Definitive diagnosis requires laboratory effort. Culture, histopathology and immunology can be used to for the diagnosis. First, a portion of the infected tissue will be surgically removed and used for a biopsy. Since the fungus can not tolerate refrigeration, the biopsied material needs to be incubated immediately once it is collected. Then, the examination will investigate the presence of thin-walled, wide, hyaline, coenocytic hyphae and internal cleavage for the production of the sporangiospores in H&E (Haemotoxylin and Eosin) stained sections. Other characteristics of its appearance mentioned in the morphology section might also be used to identify the species. Moreover, the histopathology test will expect a granuloma consisting of a variety of immune cells in which hypha or hyphal fragments (4–10 μm diameter) often stain bright pink in H&E sections. When biopsy is not available, immunofluorescent test can also be used to identify B. ranarum strains. Five specific antigens have been identified that can be used measured in the sera of the infected patients using antibodies conjugated to fluorescein dye. The diagnosis of the rare cases, such as gastrointestinal basidiobolomycosis, is challenging given the nonspecific clinical presentation as well as the need for surgical biopsy.

=== Treatment ===

Many cases are thought to resolve spontaneously, although surgical intervention may be help to debulk the infected tissue. The most common treatment is taking potassium iodide (KI) on a daily basis for a half of a year to one-year period.
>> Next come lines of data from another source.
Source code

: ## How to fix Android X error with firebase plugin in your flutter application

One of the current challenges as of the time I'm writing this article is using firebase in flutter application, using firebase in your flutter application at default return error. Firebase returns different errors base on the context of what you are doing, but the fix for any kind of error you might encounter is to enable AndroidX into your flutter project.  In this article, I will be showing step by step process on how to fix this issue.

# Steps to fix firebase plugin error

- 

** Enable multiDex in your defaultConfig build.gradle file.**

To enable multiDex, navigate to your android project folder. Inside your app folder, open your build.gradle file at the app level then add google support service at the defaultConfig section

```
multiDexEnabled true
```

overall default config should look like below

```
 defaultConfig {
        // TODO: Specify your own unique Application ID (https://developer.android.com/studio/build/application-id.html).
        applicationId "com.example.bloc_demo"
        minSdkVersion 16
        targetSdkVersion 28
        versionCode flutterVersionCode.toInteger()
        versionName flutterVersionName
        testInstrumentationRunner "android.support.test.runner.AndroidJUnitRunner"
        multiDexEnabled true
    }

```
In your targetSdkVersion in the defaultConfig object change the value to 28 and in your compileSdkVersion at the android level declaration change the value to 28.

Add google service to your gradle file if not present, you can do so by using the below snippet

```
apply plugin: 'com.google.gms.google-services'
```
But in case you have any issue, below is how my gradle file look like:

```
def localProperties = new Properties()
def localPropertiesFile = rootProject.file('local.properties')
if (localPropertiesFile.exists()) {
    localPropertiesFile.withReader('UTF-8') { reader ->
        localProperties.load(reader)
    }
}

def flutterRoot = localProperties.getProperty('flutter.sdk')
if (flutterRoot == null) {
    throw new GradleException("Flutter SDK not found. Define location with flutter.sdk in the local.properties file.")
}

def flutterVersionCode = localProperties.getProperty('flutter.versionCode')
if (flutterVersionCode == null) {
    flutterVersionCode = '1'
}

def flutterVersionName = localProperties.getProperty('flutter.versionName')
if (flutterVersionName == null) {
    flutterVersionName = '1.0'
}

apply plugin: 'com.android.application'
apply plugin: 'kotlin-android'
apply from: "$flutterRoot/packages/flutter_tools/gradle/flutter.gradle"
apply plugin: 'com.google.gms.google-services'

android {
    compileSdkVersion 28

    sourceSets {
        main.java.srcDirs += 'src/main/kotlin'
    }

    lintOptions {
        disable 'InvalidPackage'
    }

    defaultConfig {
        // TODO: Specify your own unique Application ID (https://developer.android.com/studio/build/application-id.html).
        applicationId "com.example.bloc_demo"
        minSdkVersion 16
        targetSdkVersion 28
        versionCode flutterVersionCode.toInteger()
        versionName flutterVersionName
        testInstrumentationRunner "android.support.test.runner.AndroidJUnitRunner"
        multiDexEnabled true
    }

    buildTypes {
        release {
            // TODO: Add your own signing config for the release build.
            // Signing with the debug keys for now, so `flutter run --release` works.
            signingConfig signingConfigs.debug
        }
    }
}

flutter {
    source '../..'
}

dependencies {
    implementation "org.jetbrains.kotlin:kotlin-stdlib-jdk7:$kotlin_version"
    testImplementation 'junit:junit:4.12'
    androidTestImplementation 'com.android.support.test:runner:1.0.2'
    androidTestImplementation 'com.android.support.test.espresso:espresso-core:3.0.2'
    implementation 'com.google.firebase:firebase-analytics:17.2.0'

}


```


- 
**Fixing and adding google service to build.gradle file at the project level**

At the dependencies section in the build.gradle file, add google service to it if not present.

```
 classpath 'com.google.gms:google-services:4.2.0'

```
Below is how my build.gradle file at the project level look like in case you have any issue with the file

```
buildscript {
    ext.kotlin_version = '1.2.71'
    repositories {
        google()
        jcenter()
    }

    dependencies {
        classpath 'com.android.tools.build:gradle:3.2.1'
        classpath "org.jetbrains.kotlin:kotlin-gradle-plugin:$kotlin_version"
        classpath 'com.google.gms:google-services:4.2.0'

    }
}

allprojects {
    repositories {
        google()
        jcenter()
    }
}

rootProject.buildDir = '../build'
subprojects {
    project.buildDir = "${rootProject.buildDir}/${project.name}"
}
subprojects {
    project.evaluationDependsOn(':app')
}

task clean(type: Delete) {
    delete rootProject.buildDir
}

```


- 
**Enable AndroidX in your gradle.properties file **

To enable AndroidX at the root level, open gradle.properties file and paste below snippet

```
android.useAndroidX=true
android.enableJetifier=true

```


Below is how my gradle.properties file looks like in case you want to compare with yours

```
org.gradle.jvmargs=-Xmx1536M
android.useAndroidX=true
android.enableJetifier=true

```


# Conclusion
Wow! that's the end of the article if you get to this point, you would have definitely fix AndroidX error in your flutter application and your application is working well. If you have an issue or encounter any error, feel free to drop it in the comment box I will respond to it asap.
For the patients who can not response to KI, some successful cases with other treatments also reported that medications including cotrimoxazole, amphotericin B, itraconazole, and ketoconazole might also show beneficial effects. In addition, given the fact that Conidiobolus coronatus infection causes a similar disease as B. ranarum infection does, coupled with the fact that fluconazole shows great effects on treating C. coronatus infection, there might be a possibility that fluconazole will also be effective in treating B. ranarum infection.